RICCARDO MOTTA
Dov'è finito Riccardo?”. “E dove vuoi che sia? Al piano di sotto, a vedere i pesciolini”. Scene di ordinaria amministra
zione in casa Motta: il papà che rientra e chiede del figlio, la mamma che allarga le braccia. Riccardo non c'è, è “a vedere i pesciolini” dal vicino appassionato di acquari.
Siamo a Verona, nei lontani anni Settanta. Mezzo secolo dopo eccolo qua, Riccardo Motta, titolare di una farmacia nonché felice possessore della “vasca del mese” di luglio.
“Ebbene sì, devo la mia passione per gli acquari a quel vicino di casa che già allora, quando il marino era roba per pochi eletti, aveva una grande passione per i pesci tropicali e mi contagiò”, mi dice Riccardo mostrandomi il frutto di quell'antico contagio, ovvero il suo vascone da un metro e sessanta pieno zeppo di coralli.
Scommetto che, pur di non vederti sparire ogni giorno al piano di sotto, papà e mamma ti comprarono un acquario.
“A dire la verità me lo regalò proprio lui, il vicino. Io l'avrei voluto marino, proprio come il suo, ma mi disse: ‘Calma ragazzo, devi prima fare esperienza con il dolce’. Così mi portai a casa la mia prima vaschetta, di circa ottanta litri, in cui allevai gli immancabili guppy e più avanti i ciclidi. Mi servì a farmi le ossa. Però dopo un po’ non resistetti al fascino del marino, e a quindici anni, con i miei risparmi e la benedizione di mamma, professoressa di scienze, comprai il primo acquario d’acqua salata”.
Cosa allevavi?
“Un solo pesce: uno Pterois volitans nutrito a suon di gamberetti, che nel giro di un paio d’anni divenne troppo grande e dovetti dar via”.
Come proseguì la tua avventura di acquariofilo?
“Dopo la laurea in farmacia andai a vivere da solo, poi mi sposai, ma in casa mia l’acquario non mancò mai. Per un po’ però tornai all’acquario di acqua dolce, il marino era davvero troppo impegnativo.

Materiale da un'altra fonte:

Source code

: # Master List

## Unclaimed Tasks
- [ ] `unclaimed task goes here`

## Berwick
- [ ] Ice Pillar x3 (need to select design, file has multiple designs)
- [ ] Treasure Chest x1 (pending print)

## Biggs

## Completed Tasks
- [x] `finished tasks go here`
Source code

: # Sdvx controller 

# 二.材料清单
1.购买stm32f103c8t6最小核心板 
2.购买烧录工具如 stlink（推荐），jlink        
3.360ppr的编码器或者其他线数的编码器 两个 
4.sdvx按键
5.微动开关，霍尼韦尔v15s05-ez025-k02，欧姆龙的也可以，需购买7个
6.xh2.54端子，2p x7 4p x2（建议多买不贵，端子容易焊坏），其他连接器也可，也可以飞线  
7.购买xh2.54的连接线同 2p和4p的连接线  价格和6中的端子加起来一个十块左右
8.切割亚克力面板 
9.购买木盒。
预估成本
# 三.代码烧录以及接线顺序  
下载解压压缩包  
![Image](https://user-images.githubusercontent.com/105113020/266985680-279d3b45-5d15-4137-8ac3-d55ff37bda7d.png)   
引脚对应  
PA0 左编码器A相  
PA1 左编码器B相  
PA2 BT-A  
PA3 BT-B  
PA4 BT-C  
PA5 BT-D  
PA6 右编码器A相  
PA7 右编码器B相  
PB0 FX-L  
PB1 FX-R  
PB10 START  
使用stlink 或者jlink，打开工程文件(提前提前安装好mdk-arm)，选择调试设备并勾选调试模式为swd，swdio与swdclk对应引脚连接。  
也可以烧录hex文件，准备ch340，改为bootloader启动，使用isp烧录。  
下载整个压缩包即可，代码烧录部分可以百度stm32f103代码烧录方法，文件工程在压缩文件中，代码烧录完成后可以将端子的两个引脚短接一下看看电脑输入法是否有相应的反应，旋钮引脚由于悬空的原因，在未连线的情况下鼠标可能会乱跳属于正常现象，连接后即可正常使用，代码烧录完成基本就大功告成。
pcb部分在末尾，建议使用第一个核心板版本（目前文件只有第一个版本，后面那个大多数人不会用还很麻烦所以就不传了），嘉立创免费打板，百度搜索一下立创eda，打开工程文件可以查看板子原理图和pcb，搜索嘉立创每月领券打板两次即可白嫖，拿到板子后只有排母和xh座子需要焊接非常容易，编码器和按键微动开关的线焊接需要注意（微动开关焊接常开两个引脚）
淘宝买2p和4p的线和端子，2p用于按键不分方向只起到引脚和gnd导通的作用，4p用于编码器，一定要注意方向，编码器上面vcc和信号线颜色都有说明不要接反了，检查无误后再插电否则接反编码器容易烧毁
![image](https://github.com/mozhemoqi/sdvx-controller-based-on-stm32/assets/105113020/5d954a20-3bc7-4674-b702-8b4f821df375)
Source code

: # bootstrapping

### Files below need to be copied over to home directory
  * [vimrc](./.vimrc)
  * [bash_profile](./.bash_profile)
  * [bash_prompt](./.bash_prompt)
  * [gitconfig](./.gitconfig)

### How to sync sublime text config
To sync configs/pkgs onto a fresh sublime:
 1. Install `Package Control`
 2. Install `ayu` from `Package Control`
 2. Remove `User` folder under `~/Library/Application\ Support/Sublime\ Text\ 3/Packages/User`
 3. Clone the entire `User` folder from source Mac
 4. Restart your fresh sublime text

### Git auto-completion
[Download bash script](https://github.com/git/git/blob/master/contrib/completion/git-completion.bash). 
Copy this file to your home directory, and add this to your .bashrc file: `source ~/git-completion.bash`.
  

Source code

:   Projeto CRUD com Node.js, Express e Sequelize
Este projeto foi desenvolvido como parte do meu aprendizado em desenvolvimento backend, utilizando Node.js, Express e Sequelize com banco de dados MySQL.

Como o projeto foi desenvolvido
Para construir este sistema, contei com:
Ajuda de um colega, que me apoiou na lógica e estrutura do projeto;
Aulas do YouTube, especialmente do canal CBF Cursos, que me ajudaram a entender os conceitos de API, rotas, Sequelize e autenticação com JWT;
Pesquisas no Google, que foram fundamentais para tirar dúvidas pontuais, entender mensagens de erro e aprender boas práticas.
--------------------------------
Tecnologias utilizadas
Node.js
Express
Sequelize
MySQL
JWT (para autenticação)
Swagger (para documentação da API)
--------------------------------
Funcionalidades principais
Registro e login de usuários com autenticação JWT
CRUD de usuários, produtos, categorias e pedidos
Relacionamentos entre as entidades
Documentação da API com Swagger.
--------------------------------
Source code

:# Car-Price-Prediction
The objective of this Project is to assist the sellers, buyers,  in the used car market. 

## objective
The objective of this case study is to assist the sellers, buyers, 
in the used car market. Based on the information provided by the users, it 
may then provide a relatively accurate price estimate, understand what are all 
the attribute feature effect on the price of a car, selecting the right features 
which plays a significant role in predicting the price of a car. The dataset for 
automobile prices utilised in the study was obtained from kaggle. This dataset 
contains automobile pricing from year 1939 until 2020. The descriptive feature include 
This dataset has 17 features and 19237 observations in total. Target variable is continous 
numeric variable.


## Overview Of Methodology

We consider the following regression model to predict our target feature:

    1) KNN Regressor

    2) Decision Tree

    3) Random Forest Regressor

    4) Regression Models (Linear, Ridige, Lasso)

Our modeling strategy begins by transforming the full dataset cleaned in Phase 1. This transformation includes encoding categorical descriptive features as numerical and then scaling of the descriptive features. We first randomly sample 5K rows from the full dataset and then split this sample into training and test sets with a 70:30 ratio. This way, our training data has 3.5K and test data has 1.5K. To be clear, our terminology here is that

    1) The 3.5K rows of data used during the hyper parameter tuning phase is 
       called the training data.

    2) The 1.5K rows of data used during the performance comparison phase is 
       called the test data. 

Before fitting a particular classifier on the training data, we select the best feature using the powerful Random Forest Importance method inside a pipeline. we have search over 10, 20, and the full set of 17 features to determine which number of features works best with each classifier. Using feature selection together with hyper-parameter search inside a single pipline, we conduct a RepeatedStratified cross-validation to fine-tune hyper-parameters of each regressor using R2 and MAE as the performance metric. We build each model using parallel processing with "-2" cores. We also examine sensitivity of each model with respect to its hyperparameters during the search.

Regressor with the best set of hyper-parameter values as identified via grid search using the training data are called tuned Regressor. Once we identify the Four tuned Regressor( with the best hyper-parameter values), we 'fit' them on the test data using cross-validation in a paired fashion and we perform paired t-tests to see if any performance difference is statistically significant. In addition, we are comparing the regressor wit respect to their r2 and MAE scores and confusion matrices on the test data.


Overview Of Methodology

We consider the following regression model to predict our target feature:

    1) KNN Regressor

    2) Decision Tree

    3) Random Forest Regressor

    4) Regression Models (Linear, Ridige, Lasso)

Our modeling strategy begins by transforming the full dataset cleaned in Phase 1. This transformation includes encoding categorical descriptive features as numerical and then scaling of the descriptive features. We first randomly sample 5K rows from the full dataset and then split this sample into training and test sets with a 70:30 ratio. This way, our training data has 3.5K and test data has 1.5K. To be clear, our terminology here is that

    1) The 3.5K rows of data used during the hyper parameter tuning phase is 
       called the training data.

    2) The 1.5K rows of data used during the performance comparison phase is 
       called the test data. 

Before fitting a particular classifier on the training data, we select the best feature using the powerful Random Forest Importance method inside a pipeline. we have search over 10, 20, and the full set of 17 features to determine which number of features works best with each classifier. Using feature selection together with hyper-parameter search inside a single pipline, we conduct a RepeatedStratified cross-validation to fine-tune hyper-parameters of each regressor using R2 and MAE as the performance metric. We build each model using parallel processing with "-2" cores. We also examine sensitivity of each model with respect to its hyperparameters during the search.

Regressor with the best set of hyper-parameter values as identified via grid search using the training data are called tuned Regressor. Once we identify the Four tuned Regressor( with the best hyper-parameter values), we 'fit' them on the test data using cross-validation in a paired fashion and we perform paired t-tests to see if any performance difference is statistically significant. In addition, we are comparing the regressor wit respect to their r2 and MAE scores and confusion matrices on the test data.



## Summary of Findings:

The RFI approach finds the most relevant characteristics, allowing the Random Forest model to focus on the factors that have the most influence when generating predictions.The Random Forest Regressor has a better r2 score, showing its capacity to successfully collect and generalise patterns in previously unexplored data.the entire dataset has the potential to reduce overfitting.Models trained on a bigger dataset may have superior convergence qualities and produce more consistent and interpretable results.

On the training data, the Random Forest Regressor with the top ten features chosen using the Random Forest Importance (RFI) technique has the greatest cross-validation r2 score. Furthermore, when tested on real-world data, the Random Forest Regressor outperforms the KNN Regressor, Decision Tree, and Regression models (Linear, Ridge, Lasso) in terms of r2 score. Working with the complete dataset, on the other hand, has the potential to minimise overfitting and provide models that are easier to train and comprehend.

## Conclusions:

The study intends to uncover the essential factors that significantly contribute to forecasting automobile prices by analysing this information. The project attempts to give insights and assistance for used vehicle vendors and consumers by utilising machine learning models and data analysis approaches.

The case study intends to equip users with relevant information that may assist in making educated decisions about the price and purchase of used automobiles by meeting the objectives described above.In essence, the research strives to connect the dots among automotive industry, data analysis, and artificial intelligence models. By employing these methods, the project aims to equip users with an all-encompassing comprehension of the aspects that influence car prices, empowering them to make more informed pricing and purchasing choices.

Mi dissi: “Ma sì, dopo tutto mi posso accontentare”. Ma era una pia illusione, il richiamo del reef era troppo forte. Così nel 2018 ho allestito la vasca attuale: misura 160 per 55 per 60, capienza circa 500 litri, gestione berlinese con una spolverata di sabbia”.
La prima cosa che salta all’occhio è il tipo di lampade: vedo che monti Easyled, come mai? Sono ottime ma forse non all’altezza di una vasca così impegnativa.

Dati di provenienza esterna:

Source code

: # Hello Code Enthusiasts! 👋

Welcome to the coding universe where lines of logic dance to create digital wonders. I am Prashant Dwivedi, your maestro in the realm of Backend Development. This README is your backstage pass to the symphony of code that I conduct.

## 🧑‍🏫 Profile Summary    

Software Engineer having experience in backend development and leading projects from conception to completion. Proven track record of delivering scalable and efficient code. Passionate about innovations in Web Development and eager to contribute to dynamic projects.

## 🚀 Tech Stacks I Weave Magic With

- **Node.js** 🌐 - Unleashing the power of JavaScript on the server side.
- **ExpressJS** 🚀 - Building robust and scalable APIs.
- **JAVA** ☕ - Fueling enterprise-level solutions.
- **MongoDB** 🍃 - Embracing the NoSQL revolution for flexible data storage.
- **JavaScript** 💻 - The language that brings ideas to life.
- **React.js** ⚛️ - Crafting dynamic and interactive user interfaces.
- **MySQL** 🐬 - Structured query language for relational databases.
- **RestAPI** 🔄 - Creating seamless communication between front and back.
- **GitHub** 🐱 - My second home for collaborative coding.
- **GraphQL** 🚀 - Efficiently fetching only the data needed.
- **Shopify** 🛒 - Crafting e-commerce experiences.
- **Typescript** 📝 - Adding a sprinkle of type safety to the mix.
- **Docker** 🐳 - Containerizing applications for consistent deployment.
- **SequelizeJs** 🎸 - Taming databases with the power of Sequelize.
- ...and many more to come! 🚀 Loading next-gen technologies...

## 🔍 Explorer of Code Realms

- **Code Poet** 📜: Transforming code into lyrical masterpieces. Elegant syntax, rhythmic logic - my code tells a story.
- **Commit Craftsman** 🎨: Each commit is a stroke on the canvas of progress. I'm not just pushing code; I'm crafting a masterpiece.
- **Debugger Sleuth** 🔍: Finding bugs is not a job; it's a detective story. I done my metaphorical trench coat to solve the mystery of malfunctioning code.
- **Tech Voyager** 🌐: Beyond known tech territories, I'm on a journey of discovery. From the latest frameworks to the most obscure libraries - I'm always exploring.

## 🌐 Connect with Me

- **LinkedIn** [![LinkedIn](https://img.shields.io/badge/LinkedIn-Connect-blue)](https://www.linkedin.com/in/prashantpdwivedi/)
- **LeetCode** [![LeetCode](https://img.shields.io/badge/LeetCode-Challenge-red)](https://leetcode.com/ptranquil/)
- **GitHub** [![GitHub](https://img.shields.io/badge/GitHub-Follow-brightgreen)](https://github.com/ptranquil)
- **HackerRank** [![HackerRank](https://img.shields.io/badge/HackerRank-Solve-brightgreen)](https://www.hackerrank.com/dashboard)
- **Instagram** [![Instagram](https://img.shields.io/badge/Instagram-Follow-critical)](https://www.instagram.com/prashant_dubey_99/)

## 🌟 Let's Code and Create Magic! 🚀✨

“Uso cinque barre Easyled per un motivo di spazio: l’acquario è chiuso, incassato in parete, e nonostante abbia modificato il coperchio per assicurare lo scambio di ossigeno, Hydra o Radion semplicemente non ci stavano”.
Dimmi un po’ della tecnica, la tua sump sembra una centrale nucleare…
“L’acqua passa prima per un prefiltro, poi in ordine troviamo uno skimmer Ultrareef Akula 180, un reattore di calcio sempre Ultrareef, e un vano con tre pompe: una porta l’acqua a una lampada UV e al refrigeratore, la seconda al refugium che ha all’interno sabbia e caulerpa. In un altro scomparto c’e la terza pompa, più grande, che è la risalita. In un vano separato ci sono poi il quadro di controllo e otto dosometriche, con altrettanti contenitori, che mi servono al reintegro di vari elementi. Infine non manca un gruppo UPS per affrontare eventuali blackout”.
Veniamo alla popolazione.
“Ho un mix di lps e sps, allevo un po’ di tutto. La parte del leone la fanno le montipore di varie specie, poi ho stilopore, seriatopore e una pocillopora che si è riprodotta e ha seminato “figli” ovunque. Quanto ai pesci ne ho in tutto una decina, tra cui flavescens, hepatus, dejardinii, due ocellaris, alcuni synchiropus marmoratus con una coppia che amoreggia tutte le sere”.
Come alimenti il sistema?
“Ai pesci do i classici pellet e ogni tanto insalata per gli acanturidi. Per i coralli utilizzo phito e zooplancton della Seachem, e talvolta, quando li trovo, anche zoo e photo vivi. Sto molto attento all’alimentazione per prevenire le malattie, dopotutto…sono un farmacista!”.